After withdrawing from sale a padded bikini for seven year old girls, Primark has launched padded swimming trunks for British males of all ages.
The swimming trunks, which include water-resistant frontal padding, are available for all males of all ages provided they are capable of being manipulated by a perceived need to hide their real genital dimensions.
A Primark spokesperson, “First of all I’d like it known that we weren’t happy with the criticism of our padded child’s bikini.”
“People talk about us targeting the paedophile pound like it’s a bad thing. Trust me, corporate profit statements don’t care how disgusting the pound’s original owner was – just that he gave it to us.”

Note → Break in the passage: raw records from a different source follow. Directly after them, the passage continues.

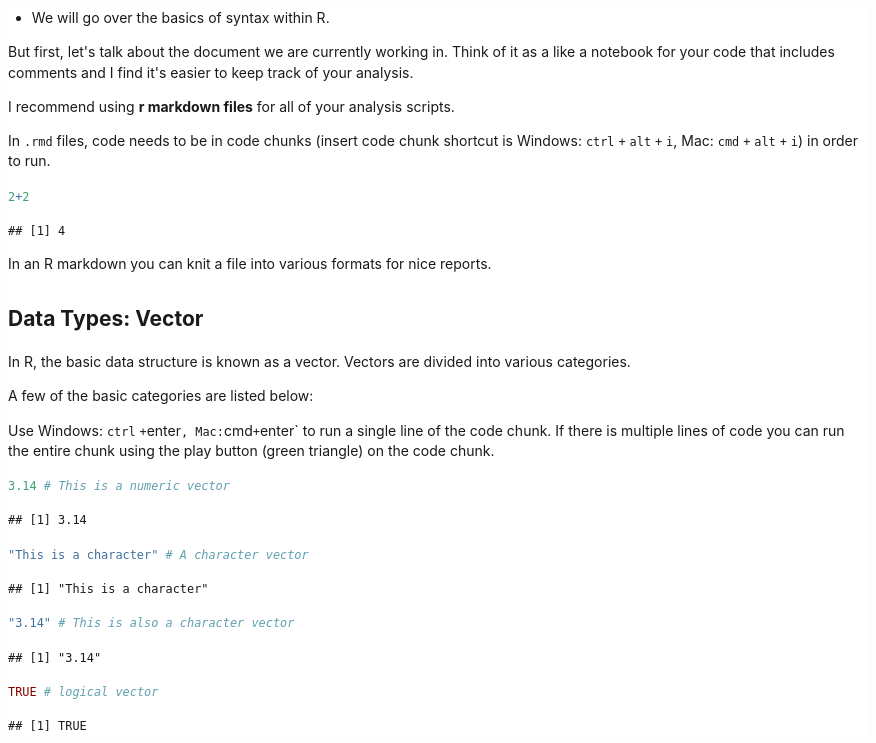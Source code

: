 -   We will go over the basics of syntax within R.

But first, let's talk about the document we are currently working in. Think of it as a like a notebook for your code that includes comments and I find it's easier to keep track of your analysis.

I recommend using **r markdown files** for all of your analysis scripts.

In `.rmd` files, code needs to be in code chunks (insert code chunk shortcut is Windows: `ctrl` `+` `alt` `+` `i`, Mac: `cmd` `+` `alt` `+` `i`) in order to run.




```r
2+2
```

```
## [1] 4
```

In an R markdown you can knit a file into various formats for nice reports.

## Data Types: Vector

In R, the basic data structure is known as a vector. Vectors are divided into various categories.

A few of the basic categories are listed below:

 Use Windows: `ctrl` `+`enter`, Mac:`cmd` + `enter` to run a single line of the code chunk. If there is multiple lines of code you can run the entire chunk using the play button (green triangle) on the code chunk. 


```r
3.14 # This is a numeric vector
```

```
## [1] 3.14
```

```r
"This is a character" # A character vector
```

```
## [1] "This is a character"
```

```r
"3.14" # This is also a character vector
```

```
## [1] "3.14"
```

```r
TRUE # logical vector
```

```
## [1] TRUE
```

“Our designers were clearly aware that making sexual organs more appealing is an important design feature, and we’re confident that nobody will complain about the new line of padded swimming trunks.”
Lead designer, Randolph Gruber explained, “The water in the UK is cold, so we see a unique market for British consumers looking to protect their flimsy reputations when leaving the sea.”
“I’m keen to ensure we’re not being too subtle about what this product is for. So let me be clear. It’s for making your cock look bigger. Okay?”
“We are confident that this product will see a resurgence in hideously tight fitting swimwear for men of all ages.”
Not everyone is impressed, with one woman who was part of the focus group reviewing the trunks telling us, “They’ve been dubbed the ‘wonder trunk’, because when you take them off you wonder where it all went.”